By PHILIP CHANDLER
It’s an indelible memory.
Somehow I was on the dance floor at a Queenstown Memorial Centre function when my glasses fell down.
‘‘Stop’’, I think I shouted to everyone in hearing.
Next thing, there’s Sir Eion Edgar on his knees, rescuing Scoop’s glasses.
It was just another example of the kindness of the man, whose death this week so devastated so many here and elsewhere.
We’re lucky he and Jan moved here in 2014 — he said after ending his long stint on the Otago University council, culminating in four years as chancellor, he wanted to leave Dunedin to give his successor space.
Aside from helping the construction industry by building a massive Kelvin Heights house, he made arguably the biggest contribution anyone’s made to Queenstown since founder William Rees.
Take Queenstown Resort College and the thousands of students it’s putting through.
And who can forget the homilies he gave out at every graduation, like ‘brush your teeth’ and ‘consider how anything you do would look on the front page next day’.
Then there’s Winter Games, which rapidly grew to be one of the world’s largest snowsports events.
And how about his contribution to Queenstown’s amazing trail network?

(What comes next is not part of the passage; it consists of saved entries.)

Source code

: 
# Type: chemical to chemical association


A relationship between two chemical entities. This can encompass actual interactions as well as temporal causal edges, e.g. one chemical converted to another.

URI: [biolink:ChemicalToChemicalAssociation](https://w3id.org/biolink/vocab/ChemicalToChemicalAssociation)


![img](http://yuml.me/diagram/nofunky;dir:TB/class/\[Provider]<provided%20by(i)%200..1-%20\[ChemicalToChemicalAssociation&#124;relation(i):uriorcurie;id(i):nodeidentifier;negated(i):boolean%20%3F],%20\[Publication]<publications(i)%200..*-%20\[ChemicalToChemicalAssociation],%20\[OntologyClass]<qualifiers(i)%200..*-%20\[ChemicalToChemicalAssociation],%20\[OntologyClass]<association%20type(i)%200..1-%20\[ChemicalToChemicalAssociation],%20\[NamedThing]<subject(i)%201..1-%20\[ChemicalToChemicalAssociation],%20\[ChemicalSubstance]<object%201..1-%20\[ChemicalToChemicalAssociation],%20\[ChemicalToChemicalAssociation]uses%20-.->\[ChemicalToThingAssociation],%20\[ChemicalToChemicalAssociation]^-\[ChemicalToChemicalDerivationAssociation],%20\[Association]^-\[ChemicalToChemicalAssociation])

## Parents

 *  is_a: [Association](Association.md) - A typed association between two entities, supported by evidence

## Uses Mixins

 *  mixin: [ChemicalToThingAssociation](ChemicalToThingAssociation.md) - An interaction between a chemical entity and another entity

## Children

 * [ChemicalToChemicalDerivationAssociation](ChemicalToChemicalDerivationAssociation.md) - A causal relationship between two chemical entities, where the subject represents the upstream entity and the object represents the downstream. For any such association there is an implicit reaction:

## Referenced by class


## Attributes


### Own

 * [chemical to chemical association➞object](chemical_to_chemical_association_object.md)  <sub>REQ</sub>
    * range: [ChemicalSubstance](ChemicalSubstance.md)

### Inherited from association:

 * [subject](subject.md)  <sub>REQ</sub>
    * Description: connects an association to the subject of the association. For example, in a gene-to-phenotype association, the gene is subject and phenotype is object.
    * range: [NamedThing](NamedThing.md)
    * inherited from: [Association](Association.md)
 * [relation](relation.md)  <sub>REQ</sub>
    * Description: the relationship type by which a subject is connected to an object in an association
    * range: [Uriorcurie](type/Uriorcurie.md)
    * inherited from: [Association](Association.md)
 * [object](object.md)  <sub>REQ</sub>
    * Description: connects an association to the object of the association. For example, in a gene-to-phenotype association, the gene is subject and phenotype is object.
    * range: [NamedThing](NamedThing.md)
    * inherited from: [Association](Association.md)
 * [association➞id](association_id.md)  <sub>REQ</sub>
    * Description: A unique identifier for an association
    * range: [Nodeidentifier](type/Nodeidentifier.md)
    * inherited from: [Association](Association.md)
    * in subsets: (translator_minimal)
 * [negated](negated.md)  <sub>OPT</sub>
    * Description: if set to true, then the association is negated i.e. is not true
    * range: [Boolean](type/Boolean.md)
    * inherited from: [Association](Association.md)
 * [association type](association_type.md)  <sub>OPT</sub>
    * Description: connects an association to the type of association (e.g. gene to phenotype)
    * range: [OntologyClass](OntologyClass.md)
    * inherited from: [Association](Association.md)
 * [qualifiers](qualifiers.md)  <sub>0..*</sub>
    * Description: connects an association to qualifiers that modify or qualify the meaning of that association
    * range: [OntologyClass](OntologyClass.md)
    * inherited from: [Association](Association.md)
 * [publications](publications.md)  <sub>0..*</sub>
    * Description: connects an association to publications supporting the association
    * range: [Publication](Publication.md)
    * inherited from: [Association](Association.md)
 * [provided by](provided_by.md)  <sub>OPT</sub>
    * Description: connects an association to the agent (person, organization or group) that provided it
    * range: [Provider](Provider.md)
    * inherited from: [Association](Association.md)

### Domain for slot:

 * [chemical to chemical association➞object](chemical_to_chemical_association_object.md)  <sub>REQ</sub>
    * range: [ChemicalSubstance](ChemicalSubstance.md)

There’s all the help he gave to local causes — he once told me he had a garage full of unwanted items he’d bought at charity auctions.
Through his network of 700-plus email ‘friends’ he’d suggest who we should vote for — sorry, Eion, Phil Wilson lost — or encourage everyone to follow his example and step out for diabetes.
Last year I recall scoffing some of his wine while he advised John Cushen on how he could sell more of his kids’ books to raise money for Cure Kids.
He always had time for you, and mentored so many people.
I saw him at so many functions I’d kid him we should run a tally each year to find out who attended more — you’d have won, Eion.
After that cruel cancer diagnosis late last year, no one could believe how positive he remained, right to the end.
He’d always joke that the virus had chosen the wrong person.
Two amazing functions were organised in his honour, at which Jan was also fittingly saluted.
After the first, at which speakers hailed his incredible contributions to business and the community including the fields of sport, arts, youth and health, I overheard him quipping, ‘‘well, we won’t need a funeral now’’.
Sir Eion always said he made it his business to ensure everyone owed him a favour.
If his example can inspire us to contribute more to this place and the wider community, we can start repaying that favour.
● Sir Eion’s funeral’s being held next Saturday, June 26, at the Queenstown Events Centre at 2.30pm; in lieu of flowers, his family’s asked for people to donate to the Queenstown Trails Trust.